# DIRECTIONS
If a line of the records contains the word "subsection", list it.

Stored data entries
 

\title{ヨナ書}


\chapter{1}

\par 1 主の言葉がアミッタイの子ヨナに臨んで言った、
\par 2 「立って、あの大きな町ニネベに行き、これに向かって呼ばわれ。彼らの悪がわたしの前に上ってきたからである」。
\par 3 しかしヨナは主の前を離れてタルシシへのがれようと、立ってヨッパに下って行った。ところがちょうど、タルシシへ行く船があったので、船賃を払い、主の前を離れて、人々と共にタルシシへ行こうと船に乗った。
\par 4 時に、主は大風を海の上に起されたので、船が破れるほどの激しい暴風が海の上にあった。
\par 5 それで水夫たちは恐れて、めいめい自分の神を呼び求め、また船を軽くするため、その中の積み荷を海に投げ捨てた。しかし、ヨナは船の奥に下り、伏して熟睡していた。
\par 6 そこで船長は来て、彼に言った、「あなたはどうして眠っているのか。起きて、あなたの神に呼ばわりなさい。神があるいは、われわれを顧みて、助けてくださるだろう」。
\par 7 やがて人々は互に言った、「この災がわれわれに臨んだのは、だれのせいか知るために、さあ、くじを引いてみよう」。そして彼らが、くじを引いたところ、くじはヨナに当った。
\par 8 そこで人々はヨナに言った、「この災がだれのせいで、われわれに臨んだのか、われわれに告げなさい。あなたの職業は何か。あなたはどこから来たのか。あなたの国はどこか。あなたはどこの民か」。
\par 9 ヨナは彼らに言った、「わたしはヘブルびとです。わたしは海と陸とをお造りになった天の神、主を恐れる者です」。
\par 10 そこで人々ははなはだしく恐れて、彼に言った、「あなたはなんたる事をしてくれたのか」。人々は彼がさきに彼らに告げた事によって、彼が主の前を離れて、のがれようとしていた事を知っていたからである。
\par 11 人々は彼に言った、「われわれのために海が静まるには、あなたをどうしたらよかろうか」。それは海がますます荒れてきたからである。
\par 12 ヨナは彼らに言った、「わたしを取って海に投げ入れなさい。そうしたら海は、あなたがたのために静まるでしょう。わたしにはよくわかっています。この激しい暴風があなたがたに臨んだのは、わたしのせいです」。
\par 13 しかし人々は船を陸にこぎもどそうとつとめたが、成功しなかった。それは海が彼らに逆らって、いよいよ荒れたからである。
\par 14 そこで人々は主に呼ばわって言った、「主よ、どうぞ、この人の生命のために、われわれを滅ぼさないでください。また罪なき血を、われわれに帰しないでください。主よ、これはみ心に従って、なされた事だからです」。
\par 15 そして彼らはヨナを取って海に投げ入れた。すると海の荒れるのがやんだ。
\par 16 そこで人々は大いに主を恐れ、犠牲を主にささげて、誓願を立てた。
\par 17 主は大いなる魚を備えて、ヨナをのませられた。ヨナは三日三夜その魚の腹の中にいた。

==

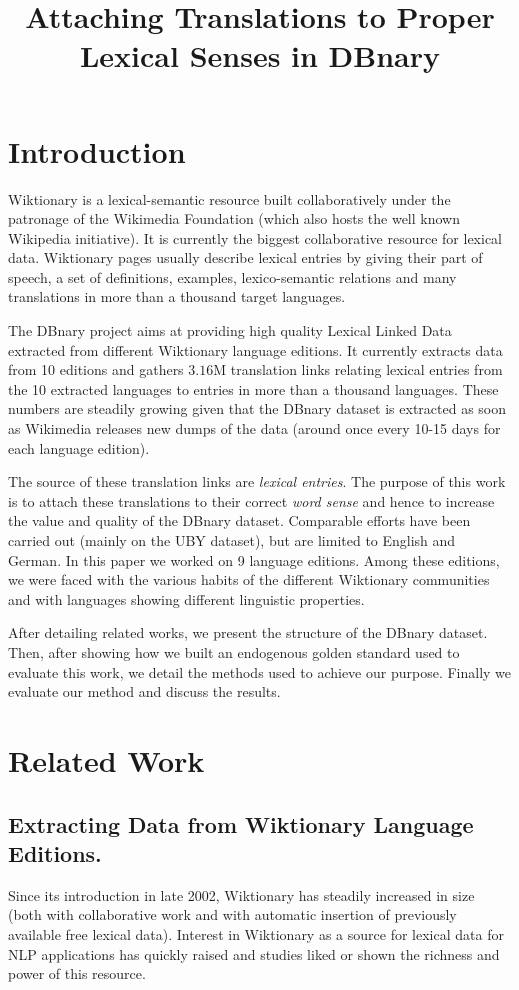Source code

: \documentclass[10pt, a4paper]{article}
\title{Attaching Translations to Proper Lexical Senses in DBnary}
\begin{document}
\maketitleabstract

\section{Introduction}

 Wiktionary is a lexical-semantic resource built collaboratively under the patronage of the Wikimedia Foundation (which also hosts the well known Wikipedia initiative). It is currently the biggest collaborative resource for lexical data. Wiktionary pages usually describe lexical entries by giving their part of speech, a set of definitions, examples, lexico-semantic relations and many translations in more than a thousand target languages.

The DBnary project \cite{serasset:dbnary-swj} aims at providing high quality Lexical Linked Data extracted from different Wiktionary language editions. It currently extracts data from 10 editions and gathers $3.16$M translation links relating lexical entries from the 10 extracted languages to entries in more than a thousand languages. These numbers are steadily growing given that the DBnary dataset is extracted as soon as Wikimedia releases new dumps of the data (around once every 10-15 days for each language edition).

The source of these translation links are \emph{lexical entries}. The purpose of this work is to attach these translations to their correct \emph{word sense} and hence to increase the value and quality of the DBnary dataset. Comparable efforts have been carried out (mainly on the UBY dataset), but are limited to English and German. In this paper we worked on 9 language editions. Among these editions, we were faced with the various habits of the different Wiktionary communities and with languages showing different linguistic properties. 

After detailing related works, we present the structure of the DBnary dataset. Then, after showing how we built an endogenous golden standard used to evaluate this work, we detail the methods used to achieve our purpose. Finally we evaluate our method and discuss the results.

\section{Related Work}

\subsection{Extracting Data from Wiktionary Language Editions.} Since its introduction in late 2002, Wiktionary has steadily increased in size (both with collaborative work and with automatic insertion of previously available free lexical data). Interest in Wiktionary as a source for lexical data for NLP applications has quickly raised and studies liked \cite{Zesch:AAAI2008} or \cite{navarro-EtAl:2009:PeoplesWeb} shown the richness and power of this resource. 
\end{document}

...

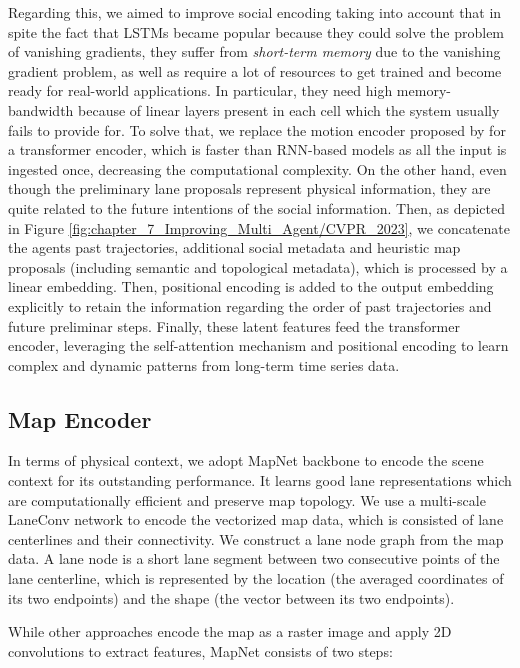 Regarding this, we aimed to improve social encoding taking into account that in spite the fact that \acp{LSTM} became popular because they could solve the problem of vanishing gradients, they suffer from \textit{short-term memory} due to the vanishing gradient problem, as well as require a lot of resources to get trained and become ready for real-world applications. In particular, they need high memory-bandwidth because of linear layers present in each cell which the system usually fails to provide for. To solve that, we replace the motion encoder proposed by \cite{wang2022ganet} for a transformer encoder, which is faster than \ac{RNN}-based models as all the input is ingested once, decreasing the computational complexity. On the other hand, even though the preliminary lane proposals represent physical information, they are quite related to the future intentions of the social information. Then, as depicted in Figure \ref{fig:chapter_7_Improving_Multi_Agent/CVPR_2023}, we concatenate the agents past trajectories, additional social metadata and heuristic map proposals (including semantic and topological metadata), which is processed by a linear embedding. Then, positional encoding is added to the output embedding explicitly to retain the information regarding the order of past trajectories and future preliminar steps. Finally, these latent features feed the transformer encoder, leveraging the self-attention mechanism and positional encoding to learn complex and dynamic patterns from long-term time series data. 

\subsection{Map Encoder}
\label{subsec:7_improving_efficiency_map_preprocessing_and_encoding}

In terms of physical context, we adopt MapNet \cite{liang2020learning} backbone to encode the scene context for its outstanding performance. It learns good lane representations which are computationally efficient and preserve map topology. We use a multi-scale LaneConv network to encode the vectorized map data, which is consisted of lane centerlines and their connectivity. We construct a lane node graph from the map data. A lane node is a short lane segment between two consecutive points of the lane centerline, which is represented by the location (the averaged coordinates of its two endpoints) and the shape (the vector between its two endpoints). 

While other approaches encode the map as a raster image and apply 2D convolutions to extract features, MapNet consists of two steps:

# ANSWER SPACE
\subsection{Extracting Data from Wiktionary Language Editions.} Since its introduction in late 2002, Wiktionary has steadily increased in size (both with collaborative work and with automatic insertion of previously available free lexical data). Interest in Wiktionary as a source for lexical data for NLP applications has quickly raised and studies liked \cite{Zesch:AAAI2008} or \cite{navarro-EtAl:2009:PeoplesWeb} shown the richness and power of this resource. 
\subsection{Map Encoder}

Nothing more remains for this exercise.